RAW DATA:

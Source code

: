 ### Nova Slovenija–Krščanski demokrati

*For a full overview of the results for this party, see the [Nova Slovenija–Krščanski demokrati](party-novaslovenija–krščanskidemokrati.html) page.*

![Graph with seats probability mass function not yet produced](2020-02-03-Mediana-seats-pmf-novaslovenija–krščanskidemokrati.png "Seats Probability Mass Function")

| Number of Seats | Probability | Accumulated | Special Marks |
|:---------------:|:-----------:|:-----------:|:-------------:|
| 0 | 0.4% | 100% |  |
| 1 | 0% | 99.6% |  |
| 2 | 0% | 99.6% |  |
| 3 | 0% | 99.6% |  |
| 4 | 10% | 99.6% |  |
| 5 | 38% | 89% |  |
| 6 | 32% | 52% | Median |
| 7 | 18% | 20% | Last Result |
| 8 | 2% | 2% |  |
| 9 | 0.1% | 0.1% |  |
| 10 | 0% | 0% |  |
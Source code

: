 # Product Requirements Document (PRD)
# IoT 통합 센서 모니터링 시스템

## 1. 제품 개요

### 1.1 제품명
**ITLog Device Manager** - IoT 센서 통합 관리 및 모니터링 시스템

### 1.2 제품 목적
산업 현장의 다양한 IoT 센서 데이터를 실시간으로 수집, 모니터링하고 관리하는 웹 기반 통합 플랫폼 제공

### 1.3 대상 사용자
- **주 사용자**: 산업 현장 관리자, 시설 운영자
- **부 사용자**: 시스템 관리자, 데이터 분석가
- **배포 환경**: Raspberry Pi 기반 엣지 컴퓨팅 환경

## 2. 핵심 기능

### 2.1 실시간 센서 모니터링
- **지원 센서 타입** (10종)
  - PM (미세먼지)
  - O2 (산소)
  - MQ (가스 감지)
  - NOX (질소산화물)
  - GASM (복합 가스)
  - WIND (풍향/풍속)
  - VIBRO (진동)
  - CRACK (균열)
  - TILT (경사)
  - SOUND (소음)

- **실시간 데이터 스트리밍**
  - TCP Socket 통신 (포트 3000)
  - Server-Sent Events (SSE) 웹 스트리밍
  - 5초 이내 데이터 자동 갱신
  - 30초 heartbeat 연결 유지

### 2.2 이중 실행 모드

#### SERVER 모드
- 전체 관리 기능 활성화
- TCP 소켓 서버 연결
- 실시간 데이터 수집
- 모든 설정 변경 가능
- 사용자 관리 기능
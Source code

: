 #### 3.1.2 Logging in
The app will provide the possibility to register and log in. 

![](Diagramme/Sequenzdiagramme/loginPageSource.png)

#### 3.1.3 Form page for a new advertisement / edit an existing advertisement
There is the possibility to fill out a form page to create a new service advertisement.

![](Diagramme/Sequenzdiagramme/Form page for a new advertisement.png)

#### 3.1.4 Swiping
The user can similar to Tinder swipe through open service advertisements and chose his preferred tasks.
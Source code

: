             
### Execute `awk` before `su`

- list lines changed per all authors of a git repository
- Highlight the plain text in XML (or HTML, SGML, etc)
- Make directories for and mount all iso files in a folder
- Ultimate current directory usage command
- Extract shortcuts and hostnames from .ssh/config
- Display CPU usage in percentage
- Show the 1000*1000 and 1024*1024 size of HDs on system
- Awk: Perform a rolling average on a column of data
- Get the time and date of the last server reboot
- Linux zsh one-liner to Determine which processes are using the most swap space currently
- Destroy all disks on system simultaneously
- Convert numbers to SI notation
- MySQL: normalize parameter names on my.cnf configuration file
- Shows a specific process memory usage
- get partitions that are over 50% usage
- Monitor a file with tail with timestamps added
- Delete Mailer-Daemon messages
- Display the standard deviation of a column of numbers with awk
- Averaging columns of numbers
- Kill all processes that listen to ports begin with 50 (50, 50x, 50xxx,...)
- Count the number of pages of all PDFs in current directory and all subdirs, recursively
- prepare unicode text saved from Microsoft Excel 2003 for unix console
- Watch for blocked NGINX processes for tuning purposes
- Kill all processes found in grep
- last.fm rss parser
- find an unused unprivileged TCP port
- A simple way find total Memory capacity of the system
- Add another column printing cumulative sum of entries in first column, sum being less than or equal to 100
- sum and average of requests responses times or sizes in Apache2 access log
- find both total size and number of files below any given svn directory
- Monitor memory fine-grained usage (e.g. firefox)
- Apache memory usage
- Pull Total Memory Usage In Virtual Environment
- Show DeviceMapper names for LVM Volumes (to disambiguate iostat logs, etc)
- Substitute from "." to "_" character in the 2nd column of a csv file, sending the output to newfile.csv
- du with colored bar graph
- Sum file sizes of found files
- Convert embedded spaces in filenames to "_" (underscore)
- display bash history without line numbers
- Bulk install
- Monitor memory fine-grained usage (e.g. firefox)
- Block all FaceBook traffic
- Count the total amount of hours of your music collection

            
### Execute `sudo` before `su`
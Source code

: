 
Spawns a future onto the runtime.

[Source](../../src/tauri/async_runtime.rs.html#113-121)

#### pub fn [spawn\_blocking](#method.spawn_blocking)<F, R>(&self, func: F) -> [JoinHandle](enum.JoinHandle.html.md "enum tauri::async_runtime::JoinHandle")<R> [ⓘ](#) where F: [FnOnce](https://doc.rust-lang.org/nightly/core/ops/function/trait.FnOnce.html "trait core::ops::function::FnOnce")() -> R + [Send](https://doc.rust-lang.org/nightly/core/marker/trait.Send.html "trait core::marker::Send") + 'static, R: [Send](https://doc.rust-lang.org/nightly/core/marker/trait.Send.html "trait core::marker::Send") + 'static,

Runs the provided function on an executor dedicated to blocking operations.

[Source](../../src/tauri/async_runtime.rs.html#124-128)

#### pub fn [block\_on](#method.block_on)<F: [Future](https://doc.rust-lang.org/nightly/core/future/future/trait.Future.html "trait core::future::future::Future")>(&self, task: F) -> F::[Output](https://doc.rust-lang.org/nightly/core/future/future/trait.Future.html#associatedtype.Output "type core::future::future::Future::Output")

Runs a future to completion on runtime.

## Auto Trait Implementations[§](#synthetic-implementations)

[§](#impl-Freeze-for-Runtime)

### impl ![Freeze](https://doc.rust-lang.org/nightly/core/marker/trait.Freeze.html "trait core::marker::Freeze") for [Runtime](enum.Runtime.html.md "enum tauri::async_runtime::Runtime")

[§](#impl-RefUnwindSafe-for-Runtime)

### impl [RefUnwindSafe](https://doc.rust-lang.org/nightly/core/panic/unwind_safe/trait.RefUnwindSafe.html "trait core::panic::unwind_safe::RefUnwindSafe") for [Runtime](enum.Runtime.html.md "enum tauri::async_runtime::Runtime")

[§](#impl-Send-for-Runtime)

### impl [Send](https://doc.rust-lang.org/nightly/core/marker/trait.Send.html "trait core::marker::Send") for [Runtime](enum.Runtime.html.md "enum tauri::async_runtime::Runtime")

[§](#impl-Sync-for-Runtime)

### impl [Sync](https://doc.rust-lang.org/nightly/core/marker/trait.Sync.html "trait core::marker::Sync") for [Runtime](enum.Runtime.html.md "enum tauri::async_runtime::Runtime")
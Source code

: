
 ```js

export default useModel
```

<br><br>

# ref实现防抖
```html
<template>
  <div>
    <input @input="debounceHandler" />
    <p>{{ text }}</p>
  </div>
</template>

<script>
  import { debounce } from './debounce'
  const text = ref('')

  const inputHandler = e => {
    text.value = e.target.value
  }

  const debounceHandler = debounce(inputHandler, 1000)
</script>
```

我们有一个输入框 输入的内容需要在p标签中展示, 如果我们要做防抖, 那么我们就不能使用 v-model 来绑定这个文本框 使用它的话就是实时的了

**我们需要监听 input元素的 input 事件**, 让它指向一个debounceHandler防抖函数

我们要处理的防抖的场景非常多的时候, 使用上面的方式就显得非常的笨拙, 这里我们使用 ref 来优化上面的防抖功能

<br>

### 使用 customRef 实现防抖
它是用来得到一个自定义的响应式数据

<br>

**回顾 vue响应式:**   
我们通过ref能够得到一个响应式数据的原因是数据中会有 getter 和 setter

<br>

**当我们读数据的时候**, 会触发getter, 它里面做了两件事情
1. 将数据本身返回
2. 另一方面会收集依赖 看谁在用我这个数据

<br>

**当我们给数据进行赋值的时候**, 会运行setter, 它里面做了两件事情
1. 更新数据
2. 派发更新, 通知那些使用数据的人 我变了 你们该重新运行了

TASK: Output the lines of the records above exactly as they appear, from the line containing "- list lines" through the line containing "- Awk: Perform".

SOLUTION BELOW:
- list lines changed per all authors of a git repository
- Highlight the plain text in XML (or HTML, SGML, etc)
- Make directories for and mount all iso files in a folder
- Ultimate current directory usage command
- Extract shortcuts and hostnames from .ssh/config
- Display CPU usage in percentage
- Show the 1000*1000 and 1024*1024 size of HDs on system
- Awk: Perform a rolling average on a column of data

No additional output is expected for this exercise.